I've had it happen more times then I can count but it wasn't on a fly. We used double tube jig setups with three way split-rings for crappie back east on my home lake. The crappie were so abundant you would literally catch one every cast. It was a blast to catch two at a time and me and my buddy would actually compete for most double hookups rather then total fish caught! Those were the days!  

I remember one time I almost caught three at a time on a double setup! Strange to say, I know, but here's what happened...

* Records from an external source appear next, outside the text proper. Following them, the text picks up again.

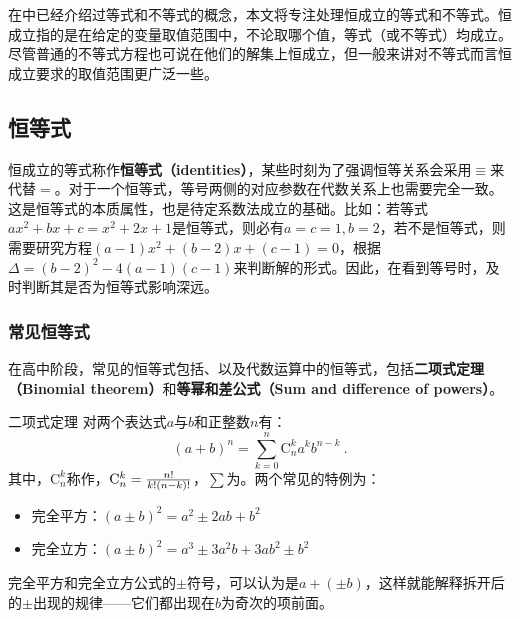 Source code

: 

在中已经介绍过等式和不等式的概念，本文将专注处理恒成立的等式和不等式。恒成立指的是在给定的变量取值范围中，不论取哪个值，等式（或不等式）均成立。尽管普通的不等式方程也可说在他们的解集上恒成立，但一般来讲对不等式而言恒成立要求的取值范围更广泛一些。

\subsection{恒等式}\label{sub_HsIden_1}

恒成立的等式称作\textbf{恒等式（identities）}，某些时刻为了强调恒等关系会采用$\equiv$来代替$=$。对于一个恒等式，等号两侧的对应参数在代数关系上也需要完全一致。这是恒等式的本质属性，也是待定系数法成立的基础。比如：若等式$ax^2+bx+c=x^2+2x+1$是恒等式，则必有$a=c=1,b=2$，若不是恒等式，则需要研究方程$(a-1)x^2+(b-2)x+(c-1)=0$，根据$\Delta=(b-2)^2-4(a-1)(c-1)$来判断解的形式。因此，在看到等号时，及时判断其是否为恒等式影响深远。

\subsubsection{常见恒等式}

在高中阶段，常见的恒等式包括、以及代数运算中的恒等式，包括\textbf{二项式定理（Binomial theorem）}和\textbf{等幂和差公式（Sum and difference of powers）}。

\begin{theorem}{二项式定理}
对两个表达式$a$与$b$和正整数$n$有：
\begin{equation}
\displaystyle(a+b)^n=\sum_{k=0}^n{\mathrm C}_n^ka^kb^{n-k}~.
\end{equation}
其中，${\mathrm C}_n^k$称作，${\mathrm C}_n^k={n!\over k!(n-k)!}$，$\sum$为。两个常见的特例为：
\begin{itemize}
\item 完全平方：$(a\pm b)^2=a^2\pm2ab+b^2$
\item 完全立方：$(a\pm b)^2=a^3\pm 3a^2b+3ab^2\pm b^2$
\end{itemize}
\end{theorem}

完全平方和完全立方公式的$\pm$符号，可以认为是$a+(\pm b)$，这样就能解释拆开后的$\pm$出现的规律——它们都出现在$b$为奇次的项前面。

I hooked two crappie on a channel ledge and had them almost to the boat when outta no where my drag starts screaming! I looked at my friend like "WHAT KIND OF CRAPPIE IS THIS!". Fishing with an ultra light rod and 4# test line, we pulled up anchor and followed this monster of a fish around for about 10 to 15 minutes and then... just like that... the line went slack as a water skier passed by fairly close to our boat! Pulled up the one still alive crappie and the other was stripped of all its scales! I'm pretty sure it was a huge catfish by the way it was swimming but I'll never know how big it really was.


----------



## gunplay (Apr 28, 2008)

More times than I can guess. I know I did it 3 times with 1/2 hour one time on Lees Ferry back in the good old days. I had one time in Alaska, when I hooked an 8 Lb silver on one fly and about a 12" rainbow on the other. The Silver would jump and was just flinging that little bow all over the river.


----------



## Grandpa D (Sep 7, 2007)

On a fly, only 2 or 3 times and never landed both fish.[Green River 16" to 19" Trout]
At Mantua fishing for pan fish, many, many times!
Somehow it's just not the same as with a fly rod though.


----------



## madonafly (Dec 27, 2007)

Grandpa D said:


> * it's just not the same as with a fly rod though*.


Absolutely!


----------



## LickinLips (Oct 28, 2008)

I have once, but one was no bigger than my dropper fly.


----------



## HighNDry (Dec 26, 2007)

Never. I've never considered tying two flies on at the same time. It sounds interesting. Is it ethical?


----------



## madonafly (Dec 27, 2007)

HighNDry said:


> Never. I've never considered tying two flies on at the same time. It sounds interesting. Is it ethical?


AND LEGAL! Go figure :lol: Just think, in Idaho, FIVE! ARGH! Now that is scary!


----------



## Riverlution (Sep 23, 2008)

Enough times to know it is worth doing. But I would add that it takes a lot of fish in a concentrated area to have it happen a lot.


----------